A common reason for this set of symptoms to take place is the lack of a clear-text network traffic policy configuration in app - the kind that would allow both the app and Detox to work properly. These Android developers blog posts (1, 2) elaborate on what should be configured for apps and how, in great length. The pain-point in this context is that in SDK 28, clear-text traffic was set to be denied by Android, by default. In that mode, Detox, which requires such traffic while testing, is blocked.

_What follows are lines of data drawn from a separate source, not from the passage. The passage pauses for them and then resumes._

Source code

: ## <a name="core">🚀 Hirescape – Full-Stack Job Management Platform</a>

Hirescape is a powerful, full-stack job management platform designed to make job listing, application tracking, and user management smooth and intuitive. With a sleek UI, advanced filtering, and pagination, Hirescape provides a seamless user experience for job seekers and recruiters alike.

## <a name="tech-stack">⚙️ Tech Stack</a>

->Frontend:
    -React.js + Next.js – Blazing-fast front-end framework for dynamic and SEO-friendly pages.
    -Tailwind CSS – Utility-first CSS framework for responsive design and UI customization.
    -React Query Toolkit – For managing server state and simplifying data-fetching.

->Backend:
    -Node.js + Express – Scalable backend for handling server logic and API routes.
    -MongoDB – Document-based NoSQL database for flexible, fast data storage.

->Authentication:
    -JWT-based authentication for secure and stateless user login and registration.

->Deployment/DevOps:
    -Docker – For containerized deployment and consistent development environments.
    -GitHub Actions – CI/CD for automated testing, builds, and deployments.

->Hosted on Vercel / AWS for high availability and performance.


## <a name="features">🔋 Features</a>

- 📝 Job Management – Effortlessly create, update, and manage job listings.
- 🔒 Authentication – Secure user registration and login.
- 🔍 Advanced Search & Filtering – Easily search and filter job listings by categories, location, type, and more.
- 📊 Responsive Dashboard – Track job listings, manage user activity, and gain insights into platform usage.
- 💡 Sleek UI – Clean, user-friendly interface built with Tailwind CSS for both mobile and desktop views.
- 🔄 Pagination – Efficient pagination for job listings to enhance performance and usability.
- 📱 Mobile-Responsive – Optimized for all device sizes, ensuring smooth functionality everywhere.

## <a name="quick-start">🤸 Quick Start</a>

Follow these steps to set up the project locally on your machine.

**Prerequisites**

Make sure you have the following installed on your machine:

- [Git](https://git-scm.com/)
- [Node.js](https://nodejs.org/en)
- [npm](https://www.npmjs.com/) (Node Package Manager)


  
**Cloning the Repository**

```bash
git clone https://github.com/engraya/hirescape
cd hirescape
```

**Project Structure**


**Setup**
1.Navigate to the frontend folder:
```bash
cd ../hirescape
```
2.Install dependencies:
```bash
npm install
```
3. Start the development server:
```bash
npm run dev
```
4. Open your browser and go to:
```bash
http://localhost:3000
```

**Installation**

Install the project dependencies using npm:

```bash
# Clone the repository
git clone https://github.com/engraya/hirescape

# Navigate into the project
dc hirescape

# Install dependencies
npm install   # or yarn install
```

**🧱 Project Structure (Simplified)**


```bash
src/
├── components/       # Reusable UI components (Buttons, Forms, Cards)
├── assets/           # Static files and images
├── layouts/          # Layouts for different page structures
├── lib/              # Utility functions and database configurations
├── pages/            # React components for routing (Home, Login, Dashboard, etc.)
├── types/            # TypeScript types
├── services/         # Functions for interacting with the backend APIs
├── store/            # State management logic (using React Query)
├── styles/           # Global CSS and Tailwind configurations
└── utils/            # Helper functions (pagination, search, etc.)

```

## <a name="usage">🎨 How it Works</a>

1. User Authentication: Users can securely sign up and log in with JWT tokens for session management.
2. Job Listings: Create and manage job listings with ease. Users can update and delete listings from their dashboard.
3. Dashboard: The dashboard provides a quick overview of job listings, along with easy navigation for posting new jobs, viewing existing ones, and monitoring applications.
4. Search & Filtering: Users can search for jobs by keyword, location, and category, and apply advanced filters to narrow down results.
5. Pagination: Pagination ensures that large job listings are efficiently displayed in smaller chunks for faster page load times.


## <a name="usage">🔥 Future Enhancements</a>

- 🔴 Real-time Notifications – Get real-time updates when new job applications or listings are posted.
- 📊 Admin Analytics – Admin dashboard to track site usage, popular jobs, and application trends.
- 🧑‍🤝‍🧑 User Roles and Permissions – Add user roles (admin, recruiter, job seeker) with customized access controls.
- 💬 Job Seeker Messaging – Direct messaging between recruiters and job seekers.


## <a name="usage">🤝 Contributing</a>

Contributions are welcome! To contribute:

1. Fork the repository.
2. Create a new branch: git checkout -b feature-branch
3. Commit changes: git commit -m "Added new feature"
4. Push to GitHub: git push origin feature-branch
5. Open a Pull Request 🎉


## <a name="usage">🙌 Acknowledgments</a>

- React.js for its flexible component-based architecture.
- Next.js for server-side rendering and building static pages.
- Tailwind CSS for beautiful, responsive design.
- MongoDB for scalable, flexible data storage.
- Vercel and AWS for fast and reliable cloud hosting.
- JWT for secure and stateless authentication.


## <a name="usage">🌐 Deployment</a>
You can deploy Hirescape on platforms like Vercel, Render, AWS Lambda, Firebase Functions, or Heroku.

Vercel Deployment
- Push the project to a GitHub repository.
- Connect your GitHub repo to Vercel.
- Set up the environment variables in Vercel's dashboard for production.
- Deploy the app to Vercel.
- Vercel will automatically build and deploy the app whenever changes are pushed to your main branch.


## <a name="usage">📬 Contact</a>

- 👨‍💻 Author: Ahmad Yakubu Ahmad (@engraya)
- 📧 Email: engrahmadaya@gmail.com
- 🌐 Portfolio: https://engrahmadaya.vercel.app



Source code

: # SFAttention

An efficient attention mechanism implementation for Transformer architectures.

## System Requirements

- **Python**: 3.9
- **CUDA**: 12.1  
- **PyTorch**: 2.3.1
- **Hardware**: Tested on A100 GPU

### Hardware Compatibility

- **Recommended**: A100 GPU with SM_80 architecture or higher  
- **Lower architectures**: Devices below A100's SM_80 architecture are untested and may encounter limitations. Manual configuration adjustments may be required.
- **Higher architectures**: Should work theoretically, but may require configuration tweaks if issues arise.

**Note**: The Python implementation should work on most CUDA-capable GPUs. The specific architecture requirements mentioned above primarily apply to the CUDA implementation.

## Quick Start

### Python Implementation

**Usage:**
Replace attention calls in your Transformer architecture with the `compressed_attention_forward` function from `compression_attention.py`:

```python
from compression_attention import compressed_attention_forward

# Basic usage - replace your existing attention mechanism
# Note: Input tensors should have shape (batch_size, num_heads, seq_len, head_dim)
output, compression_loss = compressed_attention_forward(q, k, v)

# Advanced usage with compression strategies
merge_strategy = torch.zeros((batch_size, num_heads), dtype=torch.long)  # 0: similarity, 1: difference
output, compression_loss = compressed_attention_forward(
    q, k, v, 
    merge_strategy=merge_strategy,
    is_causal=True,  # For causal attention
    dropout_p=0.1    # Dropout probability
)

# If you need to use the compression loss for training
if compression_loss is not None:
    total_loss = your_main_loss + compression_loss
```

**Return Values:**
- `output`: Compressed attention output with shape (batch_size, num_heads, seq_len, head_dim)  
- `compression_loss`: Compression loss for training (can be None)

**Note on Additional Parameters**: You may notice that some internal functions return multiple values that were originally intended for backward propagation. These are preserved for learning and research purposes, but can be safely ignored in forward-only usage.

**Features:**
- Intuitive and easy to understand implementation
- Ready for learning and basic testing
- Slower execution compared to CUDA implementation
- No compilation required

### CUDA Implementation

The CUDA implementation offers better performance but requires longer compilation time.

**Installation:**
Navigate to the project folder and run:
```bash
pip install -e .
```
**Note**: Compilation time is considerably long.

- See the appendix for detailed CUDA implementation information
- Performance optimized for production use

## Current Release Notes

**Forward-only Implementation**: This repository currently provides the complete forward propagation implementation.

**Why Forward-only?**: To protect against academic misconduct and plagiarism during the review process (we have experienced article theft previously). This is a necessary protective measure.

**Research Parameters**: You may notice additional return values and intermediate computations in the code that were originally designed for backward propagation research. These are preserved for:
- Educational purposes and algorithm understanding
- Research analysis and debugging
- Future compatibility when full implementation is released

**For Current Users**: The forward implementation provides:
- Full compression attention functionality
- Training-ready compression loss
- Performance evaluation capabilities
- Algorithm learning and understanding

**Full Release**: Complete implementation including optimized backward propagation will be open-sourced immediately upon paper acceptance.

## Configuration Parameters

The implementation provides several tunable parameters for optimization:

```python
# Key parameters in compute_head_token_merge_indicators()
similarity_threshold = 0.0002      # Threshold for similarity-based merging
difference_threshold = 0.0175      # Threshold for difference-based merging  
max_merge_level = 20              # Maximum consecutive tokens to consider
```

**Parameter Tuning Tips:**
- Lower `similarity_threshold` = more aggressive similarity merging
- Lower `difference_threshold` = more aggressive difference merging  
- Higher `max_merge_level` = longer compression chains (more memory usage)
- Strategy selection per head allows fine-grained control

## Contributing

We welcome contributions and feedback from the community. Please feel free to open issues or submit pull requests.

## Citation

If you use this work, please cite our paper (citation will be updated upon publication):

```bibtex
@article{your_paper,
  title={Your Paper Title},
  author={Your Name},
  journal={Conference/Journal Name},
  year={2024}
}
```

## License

The solution here is therefore to first properly configure clear-text traffic and for all app flavors (e.g. release / debug) -- if you haven't already. Second, the app needs to be configured to allow for clear-text traffic between the emulator and the running host. Examples:

  1. Applying android:usesCleartextTraffic="true"" in the application tag of the main AndroidManifest.xml (not recommended).
  2. (Untested) Applying a base config denying clear-text (i.e. using cleartextTrafficPermitted=false, or just by omitting it altogether), and enabling it for the special-localhost domain:
<?xml version="1.0" encoding="utf-8"?>
<network-security-config>
    <domain-config cleartextTrafficPermitted="false">
        <domain includeSubdomains="true">10.0.2.2</domain>
    </domain-config>
</network-security-config>

10.0.2.2 is the IP equivalent to the localhost on the computer hosting the Android emulator, on Google emulators. On Genymotion ones, it is 10.0.3.2.